There is a magnitude of content held within the hundreds of jobs you’ll undertake in The Technomancer but none really pan out to anything truly substantial. Jobs that are completed don’t have any meaningful impact on the overall plot if any at all. The main plot line however does hold occasional branching conversations which hold a butterfly effect to the outcome but the aforementioned lack of substance stops you caring. It’s a shame. A missed opportunity and evidence of a developer that are trying a bit too hard to make a great RPG.
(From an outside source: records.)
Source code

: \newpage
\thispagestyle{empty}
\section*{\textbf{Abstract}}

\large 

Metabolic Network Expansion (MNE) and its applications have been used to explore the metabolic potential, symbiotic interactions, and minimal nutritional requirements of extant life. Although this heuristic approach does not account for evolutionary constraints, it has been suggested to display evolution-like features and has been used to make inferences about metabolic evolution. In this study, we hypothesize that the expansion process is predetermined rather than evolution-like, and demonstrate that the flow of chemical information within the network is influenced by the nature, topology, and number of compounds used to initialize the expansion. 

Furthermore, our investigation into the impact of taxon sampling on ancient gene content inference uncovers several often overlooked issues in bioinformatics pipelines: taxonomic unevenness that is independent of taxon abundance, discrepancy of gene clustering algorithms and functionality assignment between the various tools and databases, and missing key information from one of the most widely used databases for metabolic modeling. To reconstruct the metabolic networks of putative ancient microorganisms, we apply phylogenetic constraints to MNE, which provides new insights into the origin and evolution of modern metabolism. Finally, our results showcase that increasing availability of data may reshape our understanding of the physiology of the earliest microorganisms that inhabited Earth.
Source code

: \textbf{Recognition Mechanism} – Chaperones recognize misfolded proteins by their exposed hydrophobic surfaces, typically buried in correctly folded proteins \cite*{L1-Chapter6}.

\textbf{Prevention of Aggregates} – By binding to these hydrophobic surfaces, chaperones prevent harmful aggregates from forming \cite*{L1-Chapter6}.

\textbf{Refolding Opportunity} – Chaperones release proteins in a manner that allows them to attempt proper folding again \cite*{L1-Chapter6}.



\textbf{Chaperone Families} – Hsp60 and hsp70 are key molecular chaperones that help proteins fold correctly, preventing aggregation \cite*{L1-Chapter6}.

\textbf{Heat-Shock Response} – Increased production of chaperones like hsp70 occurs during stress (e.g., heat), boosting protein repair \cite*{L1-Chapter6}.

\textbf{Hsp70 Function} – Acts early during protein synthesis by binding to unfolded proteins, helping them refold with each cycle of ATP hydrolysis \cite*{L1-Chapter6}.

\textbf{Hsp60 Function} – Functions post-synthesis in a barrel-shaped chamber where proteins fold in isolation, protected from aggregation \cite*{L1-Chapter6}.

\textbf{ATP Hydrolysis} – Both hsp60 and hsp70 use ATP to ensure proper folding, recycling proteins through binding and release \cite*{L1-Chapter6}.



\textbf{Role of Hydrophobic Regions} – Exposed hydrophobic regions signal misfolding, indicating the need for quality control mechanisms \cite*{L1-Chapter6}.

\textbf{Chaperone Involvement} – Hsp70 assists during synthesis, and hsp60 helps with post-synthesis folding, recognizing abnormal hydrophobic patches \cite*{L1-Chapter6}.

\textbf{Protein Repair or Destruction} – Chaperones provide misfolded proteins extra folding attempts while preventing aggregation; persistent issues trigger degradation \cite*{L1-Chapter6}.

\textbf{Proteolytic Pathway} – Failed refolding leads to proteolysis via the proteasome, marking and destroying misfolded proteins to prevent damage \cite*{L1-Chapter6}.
The main mechanics are exploration, which had me running around marketplaces, caverns and enemy bases looking for items to salvage and people to chat too, and combat which is a whole another level of problems. The exploration phases were quite fun as I was able to stop and look around the occasionally impressive martian landscapes. I shopped at merchant stalls, undertook new jobs, spoke to random NPCs and played around with the simple crafting system that allowed me to create and upgrade my equipment from the scraps of components I found around the environment. Combat situations activate seamlessly as Zachariah whips out his extendable staff in preparation. You soon find that it’s a mechanical mess especially if you’re outnumbered and outgunned by the swarms of bad guys that come your way. And if that’s not bad enough, you’re battling your own battle with the clunkiness of it all. Zachariah has three modes of combat which he can change to at will, Warrior for all out attack, Guardian for a more defensive approach or Rogue for a more strategic element thanks to the dagger and pistol skillset. These options would have been a great system if combat as a whole wasn’t so poorly executed. What I mean is, I found myself mashing the dodge button until I found a chance to strike with hopes that I triggered the important yet overused feature of staggering my opponent and as you can imagine, it was very unsightly. You can, however, use your Technomancy powers during combat thankfully. Shooting a bolt of lightning out of your hand, making your weapon into your own personal cattle prod or protecting yourself with a magical shield does give you a sense of empowerment over your foes but fights always end up as chaotic skirmishes leaving little room to manoeuvre and a few clean hits can end you quickly. Combat feels like a stripped down version of the Batman Arkham system, although you are hit without warning, dead in a second and don’t look as badass.
The Technomancer’s saving grace is its visuals. The martian locales look impressive. The merchant littered, financial district of Noctis and grand scale of the political district of Ophir are definitely highlights which contrast well with cavernous underworlds littered with otherworldly mutated creatures that are very territorial. It’s a shame we can’t freely explore the surface of Mars due to the ever present radiant sun and lack of precious Ozone layer to protect us, oh and no vehicles.